- PROVIDED ENTRIES
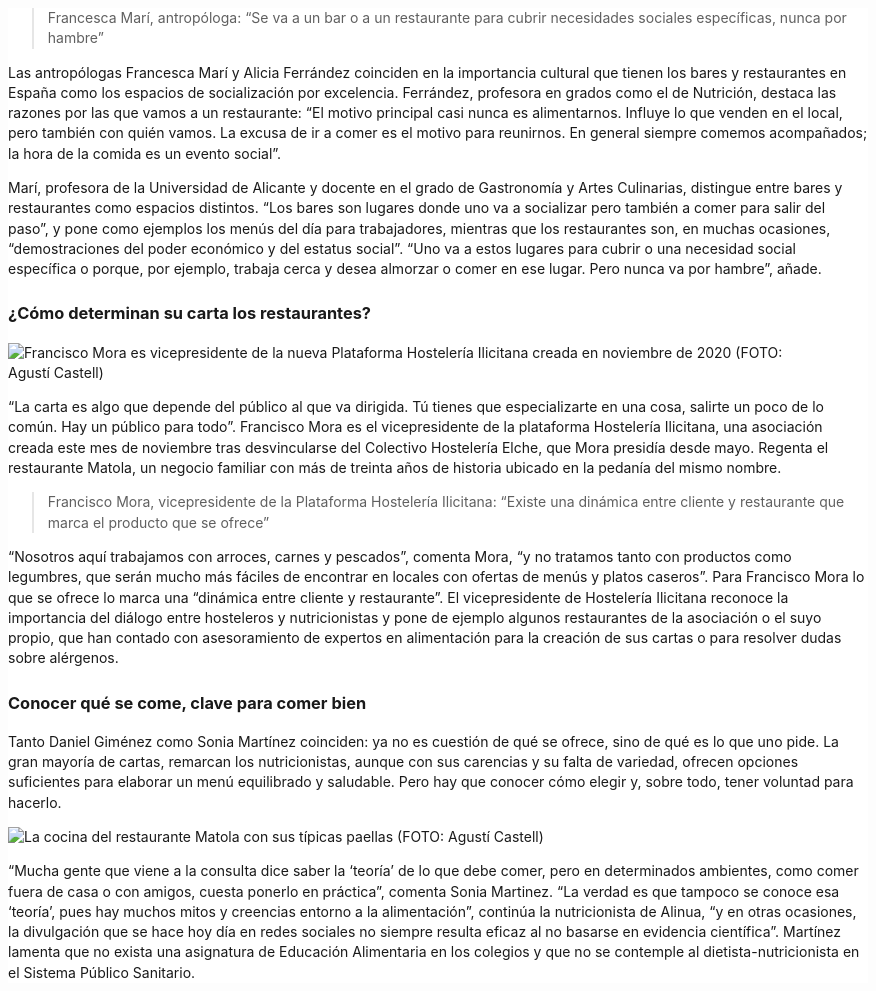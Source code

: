 > Francesca Marí, antropóloga: “Se va a un bar o a un restaurante para cubrir necesidades sociales específicas, nunca por hambre”

Las antropólogas Francesca Marí y Alicia Ferrández coinciden en la importancia cultural que tienen los bares y restaurantes en España como los espacios de socialización por excelencia. Ferrández, profesora en grados como el de Nutrición, destaca las razones por las que vamos a un restaurante: “El motivo principal casi nunca es alimentarnos. Influye lo que venden en el local, pero también con quién vamos. La excusa de ir a comer es el motivo para reunirnos. En general siempre comemos acompañados; la hora de la comida es un evento social”.

Marí, profesora de la Universidad de Alicante y docente en el grado de Gastronomía y Artes Culinarias, distingue entre bares y restaurantes como espacios distintos. “Los bares son lugares donde uno va a socializar pero también a comer para salir del paso”, y pone como ejemplos los menús del día para trabajadores, mientras que los restaurantes son, en muchas ocasiones, “demostraciones del poder económico y del estatus social”. “Uno va a estos lugares para cubrir o una necesidad social específica o porque, por ejemplo, trabaja cerca y desea almorzar o comer en ese lugar. Pero nunca va por hambre”, añade.

### ¿Cómo determinan su carta los restaurantes?

![Francisco Mora es vicepresidente de la nueva Plataforma Hostelería Ilicitana creada en noviembre de 2020 (FOTO: Agustí Castell)](/images/shots/foto-3.jpg "Francisco Mora es vicepresidente de la nueva Plataforma Hostelería Ilicitana creada en noviembre de 2020 (FOTO: Agustí Castell)")

“La carta es algo que depende del público al que va dirigida. Tú tienes que especializarte en una cosa, salirte un poco de lo común. Hay un público para todo”. Francisco Mora es el vicepresidente de la plataforma Hostelería Ilicitana, una asociación creada este mes de noviembre tras desvincularse del Colectivo Hostelería Elche, que Mora presidía desde mayo. Regenta el restaurante Matola, un negocio familiar con más de treinta años de historia ubicado en la pedanía del mismo nombre.

> Francisco Mora, vicepresidente de la Plataforma Hostelería Ilicitana: “Existe una dinámica entre cliente y restaurante que marca el producto que se ofrece”

“Nosotros aquí trabajamos con arroces, carnes y pescados”, comenta Mora, “y no tratamos tanto con productos como legumbres, que serán mucho más fáciles de encontrar en locales con ofertas de menús y platos caseros”. Para Francisco Mora lo que se ofrece lo marca una “dinámica entre cliente y restaurante”. El vicepresidente de Hostelería Ilicitana reconoce la importancia del diálogo entre hosteleros y nutricionistas y pone de ejemplo algunos restaurantes de la asociación o el suyo propio, que han contado con asesoramiento de expertos en alimentación para la creación de sus cartas o para resolver dudas sobre alérgenos.

### Conocer qué se come, clave para comer bien

Tanto Daniel Giménez como Sonia Martínez coinciden: ya no es cuestión de qué se ofrece, sino de qué es lo que uno pide. La gran mayoría de cartas, remarcan los nutricionistas, aunque con sus carencias y su falta de variedad, ofrecen opciones suficientes para elaborar un menú equilibrado y saludable. Pero hay que conocer cómo elegir y, sobre todo, tener voluntad para hacerlo.

![La cocina del restaurante Matola con sus típicas paellas (FOTO: Agustí Castell)](/images/shots/foto-4.jpg "La cocina del restaurante Matola con sus típicas paellas (FOTO: Agustí Castell)")

“Mucha gente que viene a la consulta dice saber la ‘teoría’ de lo que debe comer, pero en determinados ambientes, como comer fuera de casa o con amigos, cuesta ponerlo en práctica”, comenta Sonia Martinez. “La verdad es que tampoco se conoce esa ‘teoría’, pues hay muchos mitos y creencias entorno a la alimentación”, continúa la nutricionista de Alinua, “y en otras ocasiones, la divulgación que se hace hoy día en redes sociales no siempre resulta eficaz al no basarse en evidencia científica”. Martínez lamenta que no exista una asignatura de Educación Alimentaria en los colegios y que no se contemple al dietista-nutricionista en el Sistema Público Sanitario.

- TASK
All lines holding the word "Castell" must be found in the listing and copied.

- TASK ANSWER
![Francisco Mora es vicepresidente de la nueva Plataforma Hostelería Ilicitana creada en noviembre de 2020 (FOTO: Agustí Castell)](/images/shots/foto-3.jpg "Francisco Mora es vicepresidente de la nueva Plataforma Hostelería Ilicitana creada en noviembre de 2020 (FOTO: Agustí Castell)")
![La cocina del restaurante Matola con sus típicas paellas (FOTO: Agustí Castell)](/images/shots/foto-4.jpg "La cocina del restaurante Matola con sus típicas paellas (FOTO: Agustí Castell)")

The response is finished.